TASK DESCRIPTION - Starting with the line containing "is the metric" and going on through the line containing "trace preserves this antisymmetry, giving", return the lines of the data below exactly, and only those.
=== Section Start ===
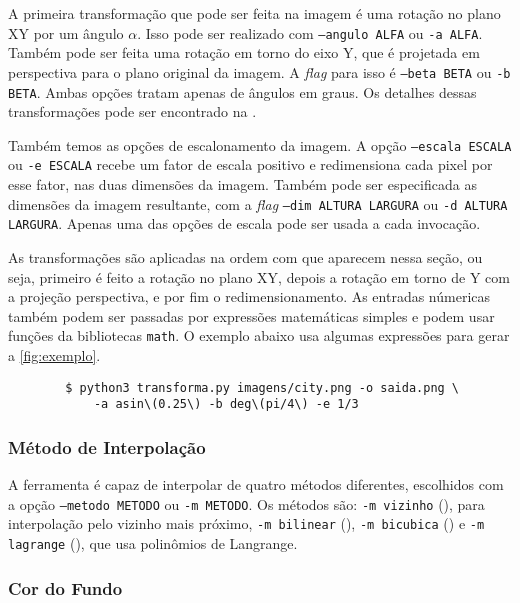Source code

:     A primeira transformação que pode ser feita na imagem é uma rotação no plano XY por um ângulo $\alpha$. Isso pode ser realizado com \texttt{--angulo ALFA} ou \texttt{-a ALFA}. Também pode ser feita uma rotação em torno do eixo Y, que é projetada em perspectiva para o plano original da imagem. A \textit{flag} para isso é \texttt{--beta BETA} ou \texttt{-b BETA}. Ambas opções tratam apenas de ângulos em graus. Os detalhes dessas transformações pode ser encontrado na .


    Também temos as opções de escalonamento da imagem. A opção \texttt{--escala ESCALA} ou \texttt{-e ESCALA} recebe um fator de escala positivo e redimensiona cada pixel por esse fator, nas duas dimensões da imagem. Também pode ser especificada as dimensões da imagem resultante, com a \textit{flag} \texttt{--dim ALTURA LARGURA} ou \texttt{-d ALTURA LARGURA}. Apenas uma das opções de escala pode ser usada a cada invocação.

    As transformações são aplicadas na ordem com que aparecem nessa seção, ou seja, primeiro é feito a rotação no plano XY, depois a rotação em torno de Y com a projeção perspectiva, e por fim o redimensionamento. As entradas númericas também podem ser passadas por expressões matemáticas simples e podem usar funções da bibliotecas \texttt{math}. O exemplo abaixo usa algumas expressões para gerar a \cref{fig:exemplo}.

    \begin{verbatim}
        $ python3 transforma.py imagens/city.png -o saida.png \
            -a asin\(0.25\) -b deg\(pi/4\) -e 1/3
    \end{verbatim}

\subsubsection{Método de Interpolação}

    A ferramenta é capaz de interpolar de quatro métodos diferentes, escolhidos com a opção \texttt{--metodo METODO} ou \texttt{-m METODO}. Os métodos são: \texttt{-m vizinho} (), para interpolação pelo vizinho mais próximo, \texttt{-m bilinear} (), \texttt{-m bicubica} () e \texttt{-m lagrange} (), que usa polinômios de Langrange.

\subsubsection{Cor do Fundo}

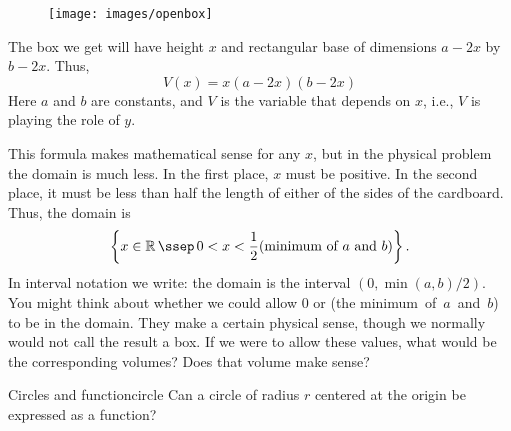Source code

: \begin{solution} 
	
\begin{wrapfigure}{r}{0.4\textwidth}
	\begin{center}
		\texttt{[image: images/openbox]}
	\end{center}
	\caption{}
\end{wrapfigure}	
	
The box we get will have height $x$ and rectangular base of
dimensions $a-2x$ by $b-2x$.  Thus, 
$$V(x)=x(a-2x)(b-2x)$$
Here $a$ and $b$ are constants, and $V$ is the variable that depends
on $x$, i.e., $V$ is playing the role of $y$.  

This formula makes mathematical sense for any $x$, but in the physical
problem the domain is much less.  In the first place, $x$ must be
positive.  In the second place, it must be less than half the length
of either of the sides of the cardboard.  Thus, the domain is
$$\left\{x\in\mathbb{R}\,\ssep\,0<x<{\frac{1}{2}}(\hbox{minimum~of~$a$~and~$b$})\right\}.$$
In interval notation we write: the domain is the interval
$(0,\min(a,b)/2)$. You might think about whether we could allow 0 or 
(the minimum~of~$a$~and~$b$) to be in the domain. They make a certain
physical sense, though we normally would not call the result a box. If we
were to allow these values, what would be the corresponding volumes?
Does that volume make sense?



\end{solution}



\begin{example}{Circles and function}{circle}
	Can a circle of radius $r$ centered at the origin be expressed as a function? 
	
\end{example}

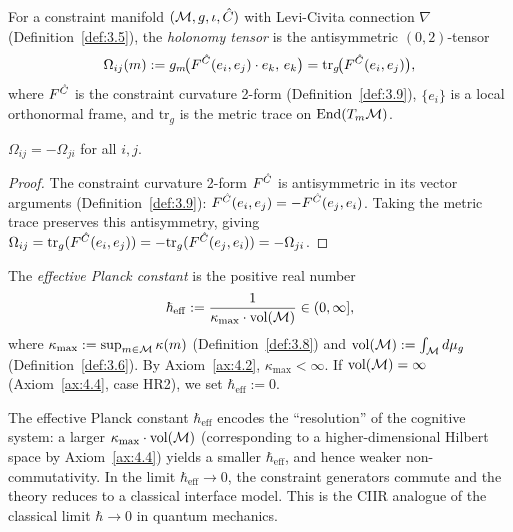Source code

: \begin{definition}
\label{def:5.4}
For a constraint manifold $(\CM, g, \iota, \hatC)$ with Levi-Civita
connection $\nabla$ (Definition~\ref{def:3.5}), the \emph{holonomy
tensor} is the antisymmetric $(0,2)$-tensor
\[
  \Omega_{ij}(m) := g_m\!\bigl(
    F^{\hatC}(e_i, e_j) \cdot e_k,\, e_k
  \bigr)
  = \mathrm{tr}_g\!\bigl(F^{\hatC}(e_i, e_j)\bigr),
\]
where $F^{\hatC}$ is the constraint curvature 2-form
(Definition~\ref{def:3.9}), $\{e_i\}$ is a local orthonormal frame,
and $\mathrm{tr}_g$ is the metric trace on $\mathrm{End}(T_m\CM)$.
\end{definition}

\begin{lemma}
\label{lem:5.3}
$\Omega_{ij} = -\Omega_{ji}$ for all $i, j$.
\end{lemma}

\begin{proof}
The constraint curvature 2-form $F^{\hatC}$ is antisymmetric in its
vector arguments (Definition~\ref{def:3.9}):
$F^{\hatC}(e_i, e_j) = -F^{\hatC}(e_j, e_i)$.  Taking the metric
trace preserves this antisymmetry, giving
$\Omega_{ij} = \mathrm{tr}_g(F^{\hatC}(e_i, e_j))
= -\mathrm{tr}_g(F^{\hatC}(e_j, e_i)) = -\Omega_{ji}$.
\end{proof}

\begin{definition}
\label{def:5.5}
The \emph{effective Planck constant} is the positive real number
\[
  \hbar_{\mathrm{eff}} :=
  \frac{1}{\kappa_{\max} \cdot \mathrm{vol}(\CM)}
  \in (0, \infty],
\]
where $\kappa_{\max} := \sup_{m \in \CM} \kappa(m)$
(Definition~\ref{def:3.8}) and $\mathrm{vol}(\CM) :=
\int_\CM d\mu_g$ (Definition~\ref{def:3.6}).  By
Axiom~\textup{\ref{ax:4.2}}, $\kappa_{\max} < \infty$.  If
$\mathrm{vol}(\CM) = \infty$ \textup{(}Axiom~\textup{\ref{ax:4.4}},
case HR2\textup{)}, we set $\hbar_{\mathrm{eff}} := 0$.
\end{definition}

\begin{remark}
\label{rem:5.2}
The effective Planck constant $\hbar_{\mathrm{eff}}$ encodes the
``resolution'' of the cognitive system: a larger $\kappa_{\max} \cdot
\mathrm{vol}(\CM)$ (corresponding to a higher-dimensional Hilbert space
by Axiom~\ref{ax:4.4}) yields a smaller $\hbar_{\mathrm{eff}}$, and
hence weaker non-commutativity.  In the limit
$\hbar_{\mathrm{eff}} \to 0$, the constraint generators commute and the
theory reduces to a classical interface model.  This is the CIIR
analogue of the classical limit $\hbar \to 0$ in quantum mechanics.
\end{remark}


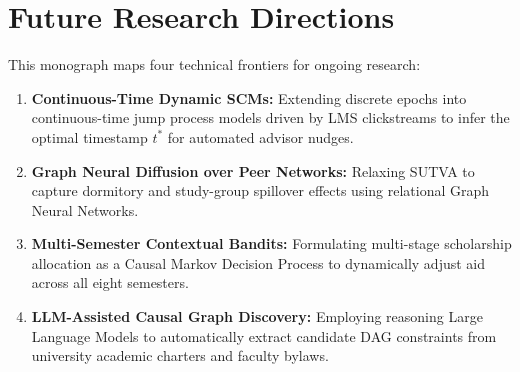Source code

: \section{Future Research Directions}
\label{sec:concl_future}

This monograph maps four technical frontiers for ongoing research:
\begin{enumerate}
    \item \textbf{Continuous-Time Dynamic SCMs:} Extending discrete epochs into continuous-time jump process models driven by LMS clickstreams to infer the optimal timestamp $t^*$ for automated advisor nudges.
    \item \textbf{Graph Neural Diffusion over Peer Networks:} Relaxing SUTVA to capture dormitory and study-group spillover effects using relational Graph Neural Networks.
    \item \textbf{Multi-Semester Contextual Bandits:} Formulating multi-stage scholarship allocation as a Causal Markov Decision Process to dynamically adjust aid across all eight semesters.
    \item \textbf{LLM-Assisted Causal Graph Discovery:} Employing reasoning Large Language Models to automatically extract candidate DAG constraints from university academic charters and faculty bylaws.
\end{enumerate}
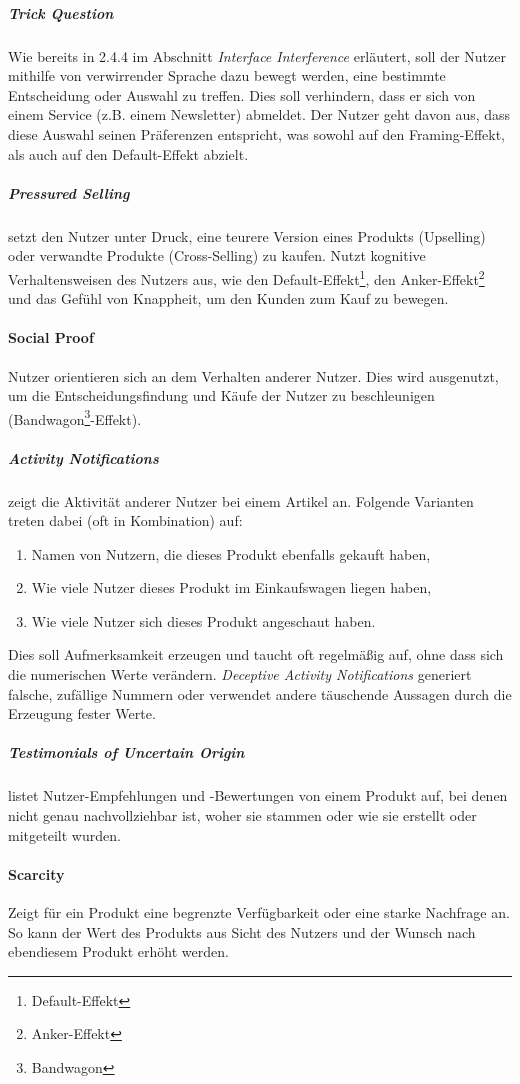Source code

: \documentclass[a4paper]{article}
\begin{document}
\subparagraph{Trick Question}
Wie bereits in 2.4.4 im Abschnitt \textit{Interface Interference} erläutert, soll der Nutzer mithilfe von verwirrender Sprache dazu bewegt werden, eine bestimmte Entscheidung oder Auswahl zu treffen. Dies soll verhindern, dass er sich von einem Service (z.B. einem Newsletter) abmeldet. Der Nutzer geht davon aus, dass diese Auswahl seinen Präferenzen entspricht, was sowohl auf den Framing-Effekt, als auch auf den Default-Effekt abzielt.

\subparagraph{Pressured Selling} setzt den Nutzer unter Druck, eine teurere Version eines Produkts (Upselling) oder verwandte Produkte (Cross-Selling) zu kaufen. Nutzt kognitive Verhaltensweisen des Nutzers aus, wie den Default-Effekt\footnote{\label{foot:6} Default-Effekt}, den Anker-Effekt\footnote{\label{foot:7} Anker-Effekt} und das Gefühl von Knappheit, um den Kunden zum Kauf zu bewegen.


\paragraph{Social Proof}
Nutzer orientieren sich an dem Verhalten anderer Nutzer. Dies wird ausgenutzt, um die Entscheidungsfindung und Käufe der Nutzer zu beschleunigen (Bandwagon\footnote{\label{foot:5} Bandwagon}-Effekt).

\subparagraph{Activity Notifications} zeigt die Aktivität anderer Nutzer bei einem Artikel an. Folgende Varianten treten dabei (oft in Kombination) auf: 
\begin{enumerate}[label=\arabic*)]
	\item{Namen von Nutzern, die dieses Produkt ebenfalls gekauft haben,}
	\item{Wie viele Nutzer dieses Produkt im Einkaufswagen liegen haben,}
	\item{Wie viele Nutzer sich dieses Produkt angeschaut haben.}
\end{enumerate}
Dies soll Aufmerksamkeit erzeugen und taucht oft regelmäßig auf, ohne dass sich die numerischen Werte verändern. \textit{Deceptive Activity Notifications} generiert falsche, zufällige Nummern oder verwendet andere täuschende Aussagen durch die Erzeugung fester Werte.

\subparagraph{Testimonials of Uncertain Origin} listet Nutzer-Empfehlungen und -Bewertungen von einem Produkt auf, bei denen nicht genau nachvollziehbar ist, woher sie stammen oder wie sie erstellt oder mitgeteilt wurden. 

\paragraph{Scarcity}
Zeigt für ein Produkt eine begrenzte Verfügbarkeit oder eine starke Nachfrage an. So kann der Wert des Produkts aus Sicht des Nutzers und der Wunsch nach ebendiesem Produkt erhöht werden.
\end{document}
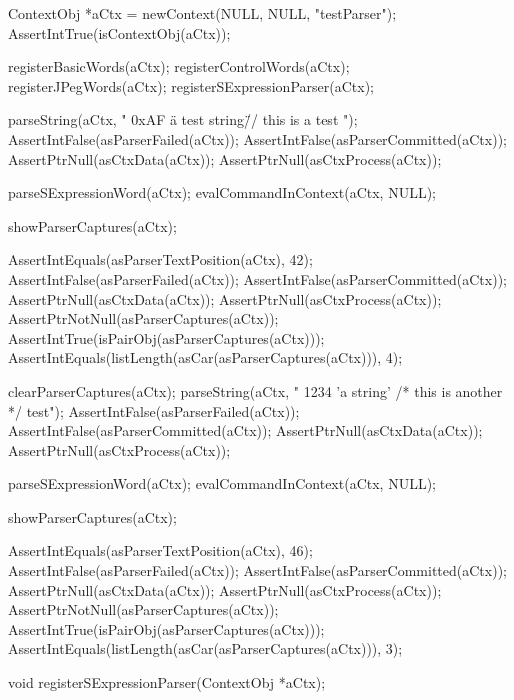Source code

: \startCTest
  ContextObj *aCtx = newContext(NULL, NULL, "testParser");
  AssertIntTrue(isContextObj(aCtx));
  
  registerBasicWords(aCtx);
  registerControlWords(aCtx);
  registerJPegWords(aCtx);
  registerSExpressionParser(aCtx);
  
  parseString(aCtx, " 0xAF \"a test string\" // this is \n a test ");
  AssertIntFalse(asParserFailed(aCtx));
  AssertIntFalse(asParserCommitted(aCtx));
  AssertPtrNull(asCtxData(aCtx));
  AssertPtrNull(asCtxProcess(aCtx));
  
  parseSExpressionWord(aCtx);
  evalCommandInContext(aCtx, NULL);
  
  showParserCaptures(aCtx);
  
  AssertIntEquals(asParserTextPosition(aCtx), 42);
  AssertIntFalse(asParserFailed(aCtx));
  AssertIntFalse(asParserCommitted(aCtx));
  AssertPtrNull(asCtxData(aCtx));
  AssertPtrNull(asCtxProcess(aCtx));
  AssertPtrNotNull(asParserCaptures(aCtx));
  AssertIntTrue(isPairObj(asParserCaptures(aCtx)));
  AssertIntEquals(listLength(asCar(asParserCaptures(aCtx))), 4);
  
  clearParserCaptures(aCtx);
  parseString(aCtx, " 1234 'a string' /* this is \n another  */ test");
  AssertIntFalse(asParserFailed(aCtx));
  AssertIntFalse(asParserCommitted(aCtx));
  AssertPtrNull(asCtxData(aCtx));
  AssertPtrNull(asCtxProcess(aCtx));
  
  parseSExpressionWord(aCtx);
  evalCommandInContext(aCtx, NULL);

  showParserCaptures(aCtx);
  
  AssertIntEquals(asParserTextPosition(aCtx), 46);
  AssertIntFalse(asParserFailed(aCtx));
  AssertIntFalse(asParserCommitted(aCtx));
  AssertPtrNull(asCtxData(aCtx));
  AssertPtrNull(asCtxProcess(aCtx));
  AssertPtrNotNull(asParserCaptures(aCtx));
  AssertIntTrue(isPairObj(asParserCaptures(aCtx)));
  AssertIntEquals(listLength(asCar(asParserCaptures(aCtx))), 3);
\stopCTest
\stopTestCase
\stopTestSuite

\startCHeader
void registerSExpressionParser(ContextObj *aCtx);
\stopCHeader

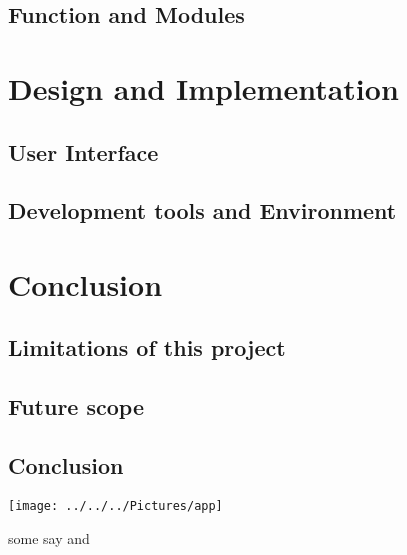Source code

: \documentclass[a4paper, 12pt]{report}
\begin{document}
	\section{Function and Modules}
	\chapter{Design and Implementation}
	\section{User Interface}
	\section{Development tools and Environment}
	\chapter{Conclusion}
	\section{Limitations of this project}
	\section{Future scope}
	\section{Conclusion}
	\begin{center}
		\texttt{[image: ../../../Pictures/app]} %
	\end{center}
	some say \cite{doe2020signal} and \cite{smithe2019quantum}
	
	
	
\end{document}
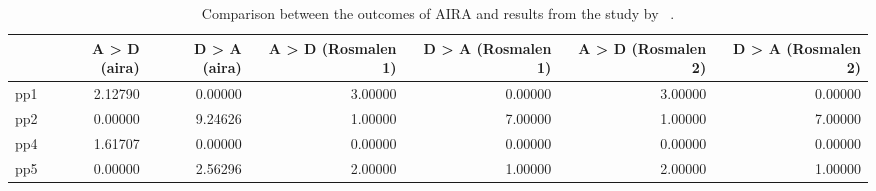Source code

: \begin{table}[ht]
\centering
\begin{tabular}{rrrrrrr}
  \toprule
 & A > D (aira) & D > A (aira) & A > D (Rosmalen 1) & D > A (Rosmalen 1) & A > D (Rosmalen 2) & D > A (Rosmalen 2) \\ 
  \midrule
pp1 & 2.12790 & 0.00000 & 3.00000 & 0.00000 & 3.00000 & 0.00000 \\ 
  pp2 & 0.00000 & 9.24626 & 1.00000 & 7.00000 & 1.00000 & 7.00000 \\ 
  pp4 & 1.61707 & 0.00000 & 0.00000 & 0.00000 & 0.00000 & 0.00000 \\ 
  pp5 & 0.00000 & 2.56296 & 2.00000 & 1.00000 & 2.00000 & 1.00000 \\ 
   \bottomrule
\end{tabular}
\caption{Comparison between the outcomes of AIRA and results from the study by \citeauthor{RefWorks:4}~\cite{RefWorks:4}.} 
\label{tab:comparison}
\end{table}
=== Section End ===
ANSWER FOR THIS EXERCISE -
and $\mathrm{tr}_g$ is the metric trace on $\mathrm{End}(T_m\CM)$.
\end{definition}

\begin{lemma}
\label{lem:5.3}
$\Omega_{ij} = -\Omega_{ji}$ for all $i, j$.
\end{lemma}

\begin{proof}
The constraint curvature 2-form $F^{\hatC}$ is antisymmetric in its
vector arguments (Definition~\ref{def:3.9}):
$F^{\hatC}(e_i, e_j) = -F^{\hatC}(e_j, e_i)$.  Taking the metric
trace preserves this antisymmetry, giving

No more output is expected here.